• _What is being asked_:
Which lines in the data below contain the word "sono"? Return each of them.

Stored data:
-----
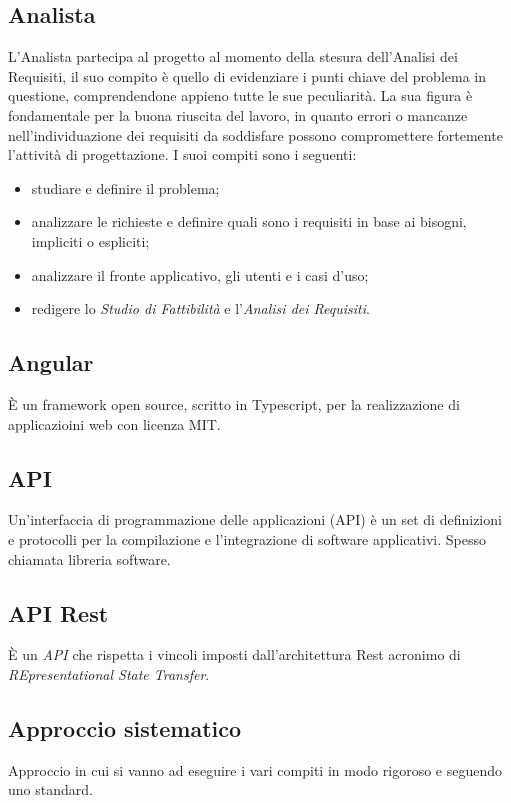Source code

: \subsection*{Analista} L’Analista partecipa al progetto al momento della stesura dell’Analisi dei Requisiti, il suo compito è quello di evidenziare i punti chiave del problema in questione, comprendendone appieno tutte le sue peculiarità. La sua figura è fondamentale per la buona riuscita del lavoro, in quanto errori o mancanze nell’individuazione dei requisiti da soddisfare possono compromettere fortemente l’attività di progettazione. I suoi compiti sono i seguenti:
\begin{itemize}
    \item studiare e definire il problema;
    \item analizzare le richieste e definire quali sono i requisiti in base ai bisogni, impliciti o espliciti;
    \item analizzare il fronte applicativo, gli utenti e i casi d’uso;
    \item redigere lo \textit{Studio di Fattibilità} e l’\textit{Analisi dei Requisiti}.
\end{itemize}

\subsection*{Angular} È un framework open source, scritto in Typescript, per la realizzazione di applicazioini web con licenza MIT.

\subsection*{API} Un'interfaccia di programmazione delle applicazioni (API) è un set di definizioni e protocolli per la compilazione e l'integrazione di software applicativi. Spesso chiamata libreria software.

\subsection*{API Rest} È un \textit{API} che rispetta i vincoli imposti dall'architettura Rest acronimo di \textit{REpresentational State Transfer}.

\subsection*{Approccio sistematico} Approccio in cui si vanno ad eseguire i vari compiti in modo rigoroso e seguendo uno standard.

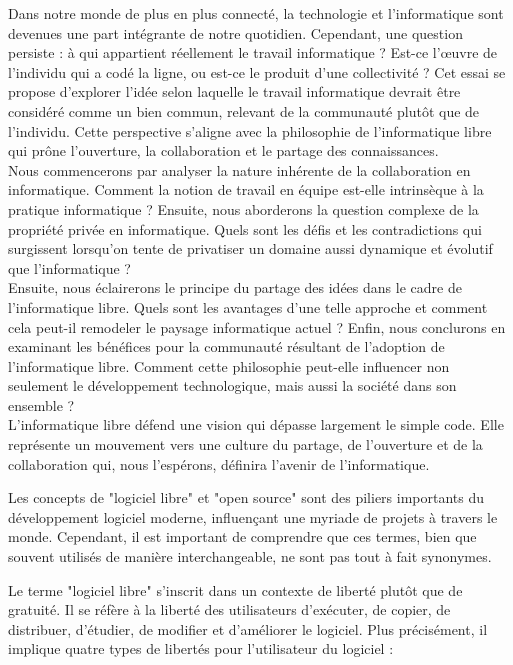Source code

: Dans notre monde de plus en plus connecté, la technologie et l'informatique sont devenues une part intégrante de notre quotidien. Cependant, une question persiste : à qui appartient réellement le travail informatique ? Est-ce l'œuvre de l'individu qui a codé la ligne, ou est-ce le produit d'une collectivité ? Cet essai se propose d'explorer l'idée selon laquelle le travail informatique devrait être considéré comme un bien commun, relevant de la communauté plutôt que de l'individu. Cette perspective s'aligne avec la philosophie de l'informatique libre qui prône l'ouverture, la collaboration et le partage des connaissances.\\

Nous commencerons par analyser la nature inhérente de la collaboration en informatique. Comment la notion de travail en équipe est-elle intrinsèque à la pratique informatique ? Ensuite, nous aborderons la question complexe de la propriété privée en informatique. Quels sont les défis et les contradictions qui surgissent lorsqu'on tente de privatiser un domaine aussi dynamique et évolutif que l'informatique ?\\

Ensuite, nous éclairerons le principe du partage des idées dans le cadre de l'informatique libre. Quels sont les avantages d'une telle approche et comment cela peut-il remodeler le paysage informatique actuel ? Enfin, nous conclurons en examinant les bénéfices pour la communauté résultant de l'adoption de l'informatique libre. Comment cette philosophie peut-elle influencer non seulement le développement technologique, mais aussi la société dans son ensemble ?\\

L'informatique libre défend une vision qui dépasse largement le simple code. Elle représente un mouvement vers une culture du partage, de l'ouverture et de la collaboration qui, nous l'espérons, définira l'avenir de l'informatique.

Les concepts de "logiciel libre" et "open source" sont des piliers importants du développement logiciel moderne, influençant une myriade de projets à travers le monde. Cependant, il est important de comprendre que ces termes, bien que souvent utilisés de manière interchangeable, ne sont pas tout à fait synonymes.

Le terme "logiciel libre" s'inscrit dans un contexte de liberté plutôt que de gratuité. Il se réfère à la liberté des utilisateurs d'exécuter, de copier, de distribuer, d'étudier, de modifier et d'améliorer le logiciel. Plus précisément, il implique quatre types de libertés pour l'utilisateur du logiciel :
-----
• _Reply_:
: \subsection*{Analista} L’Analista partecipa al progetto al momento della stesura dell’Analisi dei Requisiti, il suo compito è quello di evidenziare i punti chiave del problema in questione, comprendendone appieno tutte le sue peculiarità. La sua figura è fondamentale per la buona riuscita del lavoro, in quanto errori o mancanze nell’individuazione dei requisiti da soddisfare possono compromettere fortemente l’attività di progettazione. I suoi compiti sono i seguenti:
    \item analizzare le richieste e definire quali sono i requisiti in base ai bisogni, impliciti o espliciti;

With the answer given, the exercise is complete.